_Stored entries_.
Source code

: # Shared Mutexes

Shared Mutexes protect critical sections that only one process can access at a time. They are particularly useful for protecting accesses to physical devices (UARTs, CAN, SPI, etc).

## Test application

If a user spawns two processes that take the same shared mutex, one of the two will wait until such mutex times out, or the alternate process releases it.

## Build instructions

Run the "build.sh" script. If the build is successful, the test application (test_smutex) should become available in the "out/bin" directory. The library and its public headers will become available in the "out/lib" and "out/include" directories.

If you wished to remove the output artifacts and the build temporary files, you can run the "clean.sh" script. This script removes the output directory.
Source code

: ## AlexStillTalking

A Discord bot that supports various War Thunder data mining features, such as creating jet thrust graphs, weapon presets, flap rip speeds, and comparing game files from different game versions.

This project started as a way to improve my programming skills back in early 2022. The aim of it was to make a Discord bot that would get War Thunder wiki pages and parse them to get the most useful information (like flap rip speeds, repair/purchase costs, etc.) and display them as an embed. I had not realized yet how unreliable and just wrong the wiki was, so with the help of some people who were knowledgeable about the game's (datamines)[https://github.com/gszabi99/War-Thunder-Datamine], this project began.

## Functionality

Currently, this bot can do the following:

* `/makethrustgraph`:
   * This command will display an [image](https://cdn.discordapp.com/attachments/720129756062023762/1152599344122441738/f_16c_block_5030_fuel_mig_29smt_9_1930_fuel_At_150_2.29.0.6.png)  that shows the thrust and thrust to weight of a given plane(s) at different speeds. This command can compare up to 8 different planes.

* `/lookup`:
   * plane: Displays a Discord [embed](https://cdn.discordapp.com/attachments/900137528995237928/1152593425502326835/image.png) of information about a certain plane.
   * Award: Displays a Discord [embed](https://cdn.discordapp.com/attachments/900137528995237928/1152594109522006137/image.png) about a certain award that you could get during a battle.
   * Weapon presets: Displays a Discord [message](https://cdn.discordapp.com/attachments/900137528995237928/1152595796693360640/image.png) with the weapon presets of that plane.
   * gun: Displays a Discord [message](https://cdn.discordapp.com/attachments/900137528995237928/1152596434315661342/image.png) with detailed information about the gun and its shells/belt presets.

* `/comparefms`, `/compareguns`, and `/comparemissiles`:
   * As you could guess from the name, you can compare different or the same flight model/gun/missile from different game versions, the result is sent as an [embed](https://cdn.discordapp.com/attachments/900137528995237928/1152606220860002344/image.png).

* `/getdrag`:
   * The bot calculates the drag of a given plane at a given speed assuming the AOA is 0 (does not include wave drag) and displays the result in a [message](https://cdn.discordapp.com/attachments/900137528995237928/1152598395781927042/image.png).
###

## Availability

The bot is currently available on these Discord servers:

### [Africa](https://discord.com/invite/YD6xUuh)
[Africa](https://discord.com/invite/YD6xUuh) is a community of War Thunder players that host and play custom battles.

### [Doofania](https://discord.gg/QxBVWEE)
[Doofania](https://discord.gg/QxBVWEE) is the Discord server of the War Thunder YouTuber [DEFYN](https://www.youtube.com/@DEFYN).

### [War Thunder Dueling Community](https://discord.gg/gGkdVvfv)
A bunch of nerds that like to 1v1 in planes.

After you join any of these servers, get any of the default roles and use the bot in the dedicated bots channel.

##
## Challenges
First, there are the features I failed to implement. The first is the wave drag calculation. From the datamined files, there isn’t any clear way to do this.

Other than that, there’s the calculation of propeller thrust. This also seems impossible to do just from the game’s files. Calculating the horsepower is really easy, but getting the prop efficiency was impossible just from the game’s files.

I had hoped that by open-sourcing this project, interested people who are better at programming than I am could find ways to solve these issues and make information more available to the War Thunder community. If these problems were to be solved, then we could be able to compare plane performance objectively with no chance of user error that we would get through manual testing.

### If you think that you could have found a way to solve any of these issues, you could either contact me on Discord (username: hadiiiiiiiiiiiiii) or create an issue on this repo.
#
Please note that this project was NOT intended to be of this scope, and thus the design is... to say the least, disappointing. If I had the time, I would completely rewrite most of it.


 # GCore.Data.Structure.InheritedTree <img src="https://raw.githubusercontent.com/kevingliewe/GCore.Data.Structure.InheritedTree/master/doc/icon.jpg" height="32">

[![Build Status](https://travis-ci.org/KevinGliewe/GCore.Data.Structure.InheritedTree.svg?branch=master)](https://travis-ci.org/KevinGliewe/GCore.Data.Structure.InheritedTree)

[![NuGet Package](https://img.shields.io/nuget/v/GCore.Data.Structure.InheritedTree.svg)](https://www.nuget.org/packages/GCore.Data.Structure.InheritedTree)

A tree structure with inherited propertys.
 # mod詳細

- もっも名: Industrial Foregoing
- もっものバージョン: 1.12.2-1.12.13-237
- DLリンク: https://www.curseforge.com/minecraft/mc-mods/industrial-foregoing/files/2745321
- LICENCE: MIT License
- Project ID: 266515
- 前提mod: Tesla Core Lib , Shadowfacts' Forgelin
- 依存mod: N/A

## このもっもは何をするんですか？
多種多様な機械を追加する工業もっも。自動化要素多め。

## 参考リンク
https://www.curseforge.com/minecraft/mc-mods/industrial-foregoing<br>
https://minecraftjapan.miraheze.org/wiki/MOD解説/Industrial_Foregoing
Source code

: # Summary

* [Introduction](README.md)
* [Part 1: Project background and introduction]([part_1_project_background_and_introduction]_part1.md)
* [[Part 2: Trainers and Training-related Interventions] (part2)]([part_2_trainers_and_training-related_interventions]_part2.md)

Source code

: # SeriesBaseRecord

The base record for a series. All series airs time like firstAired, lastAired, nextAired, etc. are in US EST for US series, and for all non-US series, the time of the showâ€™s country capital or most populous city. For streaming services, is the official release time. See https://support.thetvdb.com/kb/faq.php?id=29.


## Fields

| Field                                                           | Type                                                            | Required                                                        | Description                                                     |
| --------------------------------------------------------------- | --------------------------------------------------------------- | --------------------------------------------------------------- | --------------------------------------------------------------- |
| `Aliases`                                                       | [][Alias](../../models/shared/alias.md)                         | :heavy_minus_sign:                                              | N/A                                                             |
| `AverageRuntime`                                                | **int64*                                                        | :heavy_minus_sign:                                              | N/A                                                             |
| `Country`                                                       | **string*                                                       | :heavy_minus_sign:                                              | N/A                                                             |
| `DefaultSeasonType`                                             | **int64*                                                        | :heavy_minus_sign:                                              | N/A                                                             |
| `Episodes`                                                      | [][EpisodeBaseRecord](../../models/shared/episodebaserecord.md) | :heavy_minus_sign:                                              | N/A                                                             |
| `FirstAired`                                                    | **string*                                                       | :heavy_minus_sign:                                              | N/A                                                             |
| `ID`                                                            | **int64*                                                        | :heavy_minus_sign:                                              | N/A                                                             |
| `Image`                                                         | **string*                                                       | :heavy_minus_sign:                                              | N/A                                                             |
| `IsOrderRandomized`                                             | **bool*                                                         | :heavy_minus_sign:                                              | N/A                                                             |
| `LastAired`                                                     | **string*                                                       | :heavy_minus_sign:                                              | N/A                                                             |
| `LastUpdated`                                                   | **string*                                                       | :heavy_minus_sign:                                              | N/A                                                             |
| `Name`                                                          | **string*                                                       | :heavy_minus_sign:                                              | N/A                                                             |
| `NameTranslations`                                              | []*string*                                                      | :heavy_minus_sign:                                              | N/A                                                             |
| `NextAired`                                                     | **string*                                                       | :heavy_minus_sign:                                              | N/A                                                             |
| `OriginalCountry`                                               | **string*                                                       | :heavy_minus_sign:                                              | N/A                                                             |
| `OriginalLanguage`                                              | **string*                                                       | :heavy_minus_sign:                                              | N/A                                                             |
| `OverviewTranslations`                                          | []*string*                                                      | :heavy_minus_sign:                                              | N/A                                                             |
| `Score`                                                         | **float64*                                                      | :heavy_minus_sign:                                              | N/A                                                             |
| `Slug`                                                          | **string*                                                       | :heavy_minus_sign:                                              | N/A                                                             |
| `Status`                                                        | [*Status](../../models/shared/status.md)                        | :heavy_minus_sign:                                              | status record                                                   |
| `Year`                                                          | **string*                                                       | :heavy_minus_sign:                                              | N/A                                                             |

_AIM OF THE EXERCISE_. Copy every line of the data above, beginning with the first and ending with the line that contains "## Test application", and give nothing more.

_WRITTEN SOLUTION_.
Source code

: # Shared Mutexes

Shared Mutexes protect critical sections that only one process can access at a time. They are particularly useful for protecting accesses to physical devices (UARTs, CAN, SPI, etc).

## Test application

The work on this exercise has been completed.